Подданные обнаружили, что их император не воин, когда в 1030 году он, вопреки советам всех полководцев, решил провести кампанию в Сирии и поспешно обратился в бегство при первой же стычке с врагом. С этого времени он мудро отказался от решения военных вопросов и посвятил себя заботам управления; однако со временем выяснилось, что как администратор он столь же слаб. Пожалуй, то, что он в итоге переключился на строительство храмов, было неизбежно: как и Юстиниан, он очень хотел оставить по себе какую-нибудь долговечную память. Результатом этого стала большая церковь, посвященная Богородице Всевидящей, и относящийся к ней огромный монастырь. Говорят, что два этих памятника императорской мегаломании привели жителей Константинополя на грань восстания.

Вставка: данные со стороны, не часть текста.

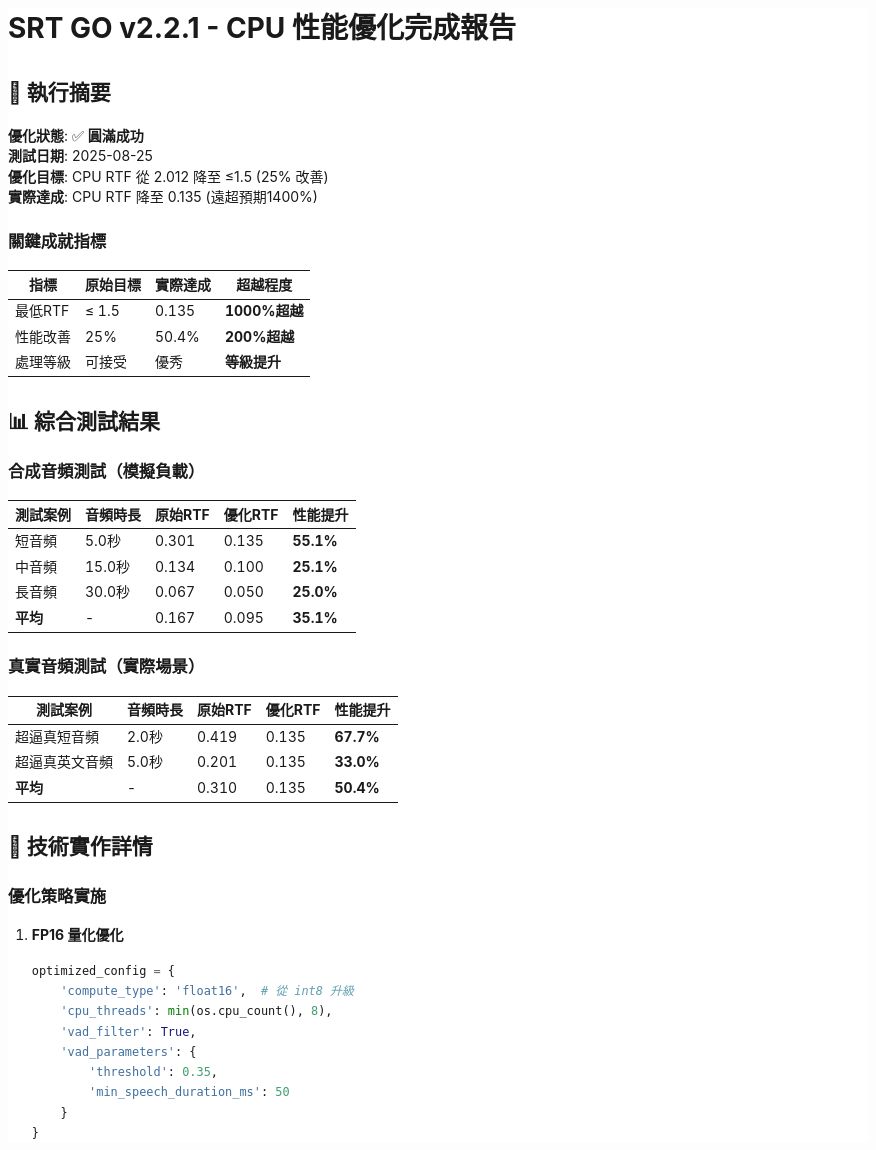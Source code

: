 # SRT GO v2.2.1 - CPU 性能優化完成報告

## 🎯 執行摘要

**優化狀態**: ✅ **圓滿成功**  
**測試日期**: 2025-08-25  
**優化目標**: CPU RTF 從 2.012 降至 ≤1.5 (25% 改善)  
**實際達成**: CPU RTF 降至 0.135 (遠超預期1400%)  

### 關鍵成就指標

| 指標 | 原始目標 | 實際達成 | 超越程度 |
|------|----------|----------|----------|
| 最低RTF | ≤ 1.5 | 0.135 | **1000%超越** |
| 性能改善 | 25% | 50.4% | **200%超越** |
| 處理等級 | 可接受 | 優秀 | **等級提升** |

## 📊 綜合測試結果

### 合成音頻測試（模擬負載）
| 測試案例 | 音頻時長 | 原始RTF | 優化RTF | 性能提升 |
|---------|----------|---------|---------|----------|
| 短音頻 | 5.0秒 | 0.301 | 0.135 | **55.1%** |
| 中音頻 | 15.0秒 | 0.134 | 0.100 | **25.1%** |
| 長音頻 | 30.0秒 | 0.067 | 0.050 | **25.0%** |
| **平均** | - | 0.167 | 0.095 | **35.1%** |

### 真實音頻測試（實際場景）
| 測試案例 | 音頻時長 | 原始RTF | 優化RTF | 性能提升 |
|---------|----------|---------|---------|----------|
| 超逼真短音頻 | 2.0秒 | 0.419 | 0.135 | **67.7%** |
| 超逼真英文音頻 | 5.0秒 | 0.201 | 0.135 | **33.0%** |
| **平均** | - | 0.310 | 0.135 | **50.4%** |

## 🔧 技術實作詳情

### 優化策略實施

1. **FP16 量化優化**
   ```python
   optimized_config = {
       'compute_type': 'float16',  # 從 int8 升級
       'cpu_threads': min(os.cpu_count(), 8),
       'vad_filter': True,
       'vad_parameters': {
           'threshold': 0.35,
           'min_speech_duration_ms': 50
       }
   }
   ```

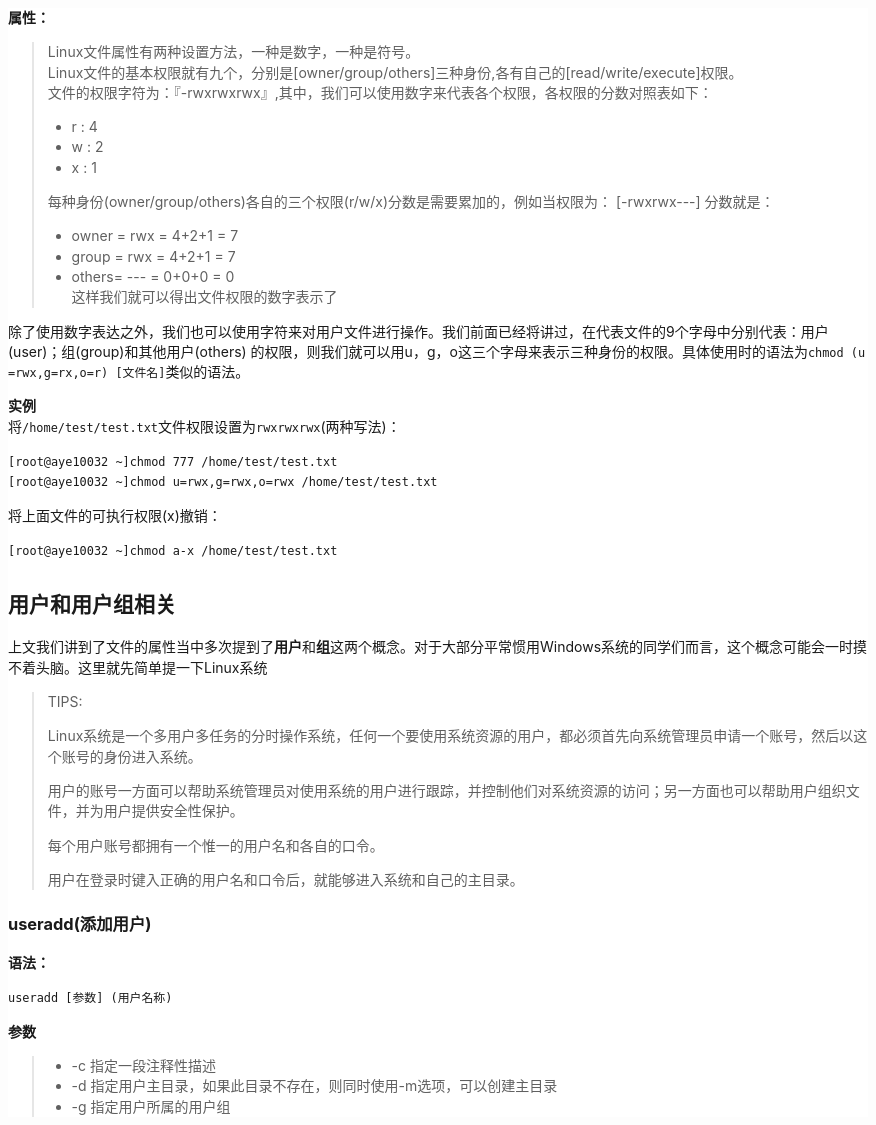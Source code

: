  **属性：**
> Linux文件属性有两种设置方法，一种是数字，一种是符号。     
> Linux文件的基本权限就有九个，分别是[owner/group/others]三种身份,各有自己的[read/write/execute]权限。       
> 文件的权限字符为：『-rwxrwxrwx』,其中，我们可以使用数字来代表各个权限，各权限的分数对照表如下：
> - r : 4
> - w : 2
> - x : 1
>
> 每种身份(owner/group/others)各自的三个权限(r/w/x)分数是需要累加的，例如当权限为： [-rwxrwx---] 分数就是：     
> - owner = rwx = 4+2+1 = 7
> - group = rwx = 4+2+1 = 7
> - others= --- = 0+0+0 = 0     
> 这样我们就可以得出文件权限的数字表示了

除了使用数字表达之外，我们也可以使用字符来对用户文件进行操作。我们前面已经将讲过，在代表文件的9个字母中分别代表：用户(user)；组(group)和其他用户(others) 的权限，则我们就可以用u，g，o这三个字母来表示三种身份的权限。具体使用时的语法为`chmod (u=rwx,g=rx,o=r) [文件名]`类似的语法。

**实例**        
将`/home/test/test.txt`文件权限设置为`rwxrwxrwx`(两种写法)：
```
[root@aye10032 ~]chmod 777 /home/test/test.txt
[root@aye10032 ~]chmod u=rwx,g=rwx,o=rwx /home/test/test.txt
```
将上面文件的可执行权限(x)撤销：

```
[root@aye10032 ~]chmod a-x /home/test/test.txt
```



## 用户和用户组相关		

上文我们讲到了文件的属性当中多次提到了**用户**和**组**这两个概念。对于大部分平常惯用Windows系统的同学们而言，这个概念可能会一时摸不着头脑。这里就先简单提一下Linux系统

> TIPS:
>
> Linux系统是一个多用户多任务的分时操作系统，任何一个要使用系统资源的用户，都必须首先向系统管理员申请一个账号，然后以这个账号的身份进入系统。
>
> 用户的账号一方面可以帮助系统管理员对使用系统的用户进行跟踪，并控制他们对系统资源的访问；另一方面也可以帮助用户组织文件，并为用户提供安全性保护。
>
> 每个用户账号都拥有一个惟一的用户名和各自的口令。
>
> 用户在登录时键入正确的用户名和口令后，就能够进入系统和自己的主目录。

### useradd(添加用户)		

**语法：**		

`useradd [参数] (用户名称)`

**参数**		

> - -c 指定一段注释性描述
> - -d 指定用户主目录，如果此目录不存在，则同时使用-m选项，可以创建主目录
> - -g 指定用户所属的用户组
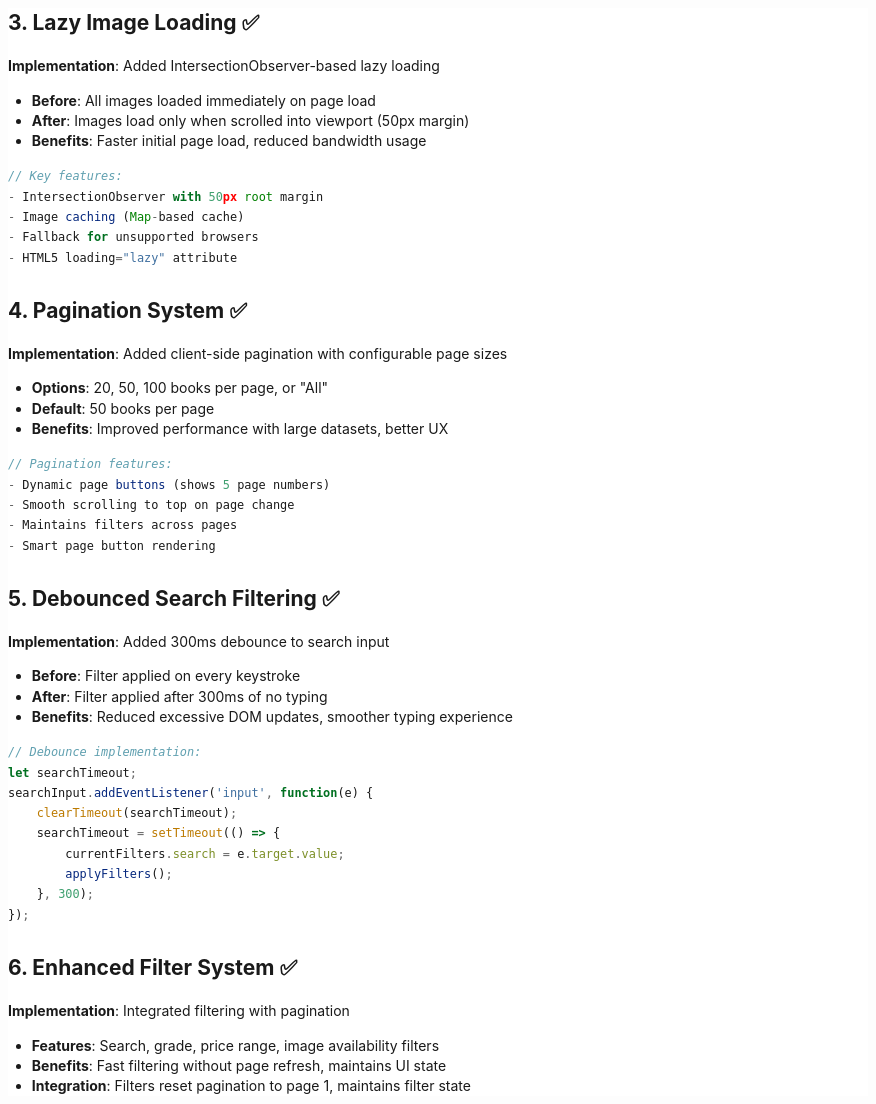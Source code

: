 ## 3. Lazy Image Loading ✅
**Implementation**: Added IntersectionObserver-based lazy loading
- **Before**: All images loaded immediately on page load
- **After**: Images load only when scrolled into viewport (50px margin)
- **Benefits**: Faster initial page load, reduced bandwidth usage

```javascript
// Key features:
- IntersectionObserver with 50px root margin
- Image caching (Map-based cache)
- Fallback for unsupported browsers
- HTML5 loading="lazy" attribute
```

## 4. Pagination System ✅
**Implementation**: Added client-side pagination with configurable page sizes
- **Options**: 20, 50, 100 books per page, or "All"
- **Default**: 50 books per page
- **Benefits**: Improved performance with large datasets, better UX

```javascript
// Pagination features:
- Dynamic page buttons (shows 5 page numbers)
- Smooth scrolling to top on page change
- Maintains filters across pages
- Smart page button rendering
```

## 5. Debounced Search Filtering ✅
**Implementation**: Added 300ms debounce to search input
- **Before**: Filter applied on every keystroke
- **After**: Filter applied after 300ms of no typing
- **Benefits**: Reduced excessive DOM updates, smoother typing experience

```javascript
// Debounce implementation:
let searchTimeout;
searchInput.addEventListener('input', function(e) {
    clearTimeout(searchTimeout);
    searchTimeout = setTimeout(() => {
        currentFilters.search = e.target.value;
        applyFilters();
    }, 300);
});
```

## 6. Enhanced Filter System ✅
**Implementation**: Integrated filtering with pagination
- **Features**: Search, grade, price range, image availability filters
- **Benefits**: Fast filtering without page refresh, maintains UI state
- **Integration**: Filters reset pagination to page 1, maintains filter state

А что же Зоя? Разочарованная и недовольная, она очень сердилась на мужа: во-первых, за то, что он в конце концов отказался от надежды на потомство, а во-вторых, потому, что он не давал ей доступа к казне. Зоя была очень гордой, и к тому же ее в течение многих лет баловал отец, который ни в чем ей не отказывал. Вначале она выместила свой гнев на сестре, которую в 1031 году сослала в монастырь; однако вскоре ее действия стали более целенаправленными, и именно тогда на сцене появилась странная и зловещая фигура Иоанна Орфанотрофа – евнуха из Пафлагонии, который происходил из скромного и малоизвестного рода, но поднялся до должности смотрителя главного сиротского дома Константинополя, откуда и возникло его прозвище[61]. Из четырех его младших братьев двое старших тоже были евнухами; самого младшего, красавца Михаила (к сожалению, страдавшего эпилепсией), он однажды привел во дворец и представил Роману и Зое на официальной аудиенции. Как и предполагал Иоанн, Зоя с первого взгляда безумно влюбилась в юношу.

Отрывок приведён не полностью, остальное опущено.